A goal of this wiki space is to provide a forum for illustrating Exceptional Events as defined the the EE Rule. For the illustrations, specific events need to be selected that are both illustrative and relevant. This page contains an evolving list of candidate air qualitiy events that may have characteristics of Exceptional Events as defined the the EE Rule. Some of the listed events have already been handled by the regulatory process.

Contents


Events in Region 1

Contacts:

Events in Region 2

Contacts:

Events in Region 3

Contacts:

Events in Region 4

Contacts:

In the prepapratory phases of the EE Rule, considerable analyses were conducted to evaluate a list candidate exceptional events submitted by the States GA/TN and SC. All the requested exemptions were attributed to smoke impacts.
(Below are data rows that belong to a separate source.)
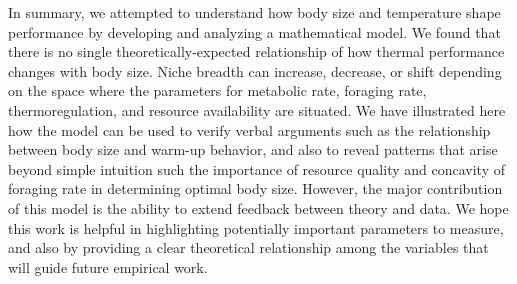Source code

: In summary, we attempted to understand how body size and temperature shape performance by developing and analyzing a mathematical model.
We found that there is no single theoretically-expected relationship of how thermal performance changes with body size.
Niche breadth can increase, decrease, or shift depending on the space where the parameters for metabolic rate, foraging rate, thermoregulation, and resource availability are situated.
We have illustrated here how the model can be used to verify verbal arguments such as the relationship between body size and warm-up behavior, and also to reveal patterns that arise beyond simple intuition such the importance of resource quality and concavity of foraging rate in determining optimal body size. %
However, the major contribution of this model is the ability to extend feedback between theory and data.
We hope this work is helpful in highlighting potentially important parameters to measure, and also by providing a clear theoretical relationship among the variables that will guide future empirical work.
These analyses, conducted by Husar et. al.(2005), were incuded in the Docket of the EE Rule.

Events in Region 5

Contacts:

Events in Region 6

Contacts: The principal contact for this in Region 6 is Jim Afghani

The Texas Commisssion of Environmental Quality is maintaining a comprehensive list of air pollution events occurring in Texas. The event documentation begun in 2000 and include ozone, fire as well as dust events from local (TX/NM/Mexico) and distant (Sahara) sources. There is extensive documentation provided from satellite (incl. animations) and surface pollutant monitors, wether data, webcams and other data sources. The Texas collection is an outstanding, rich resource for event selection.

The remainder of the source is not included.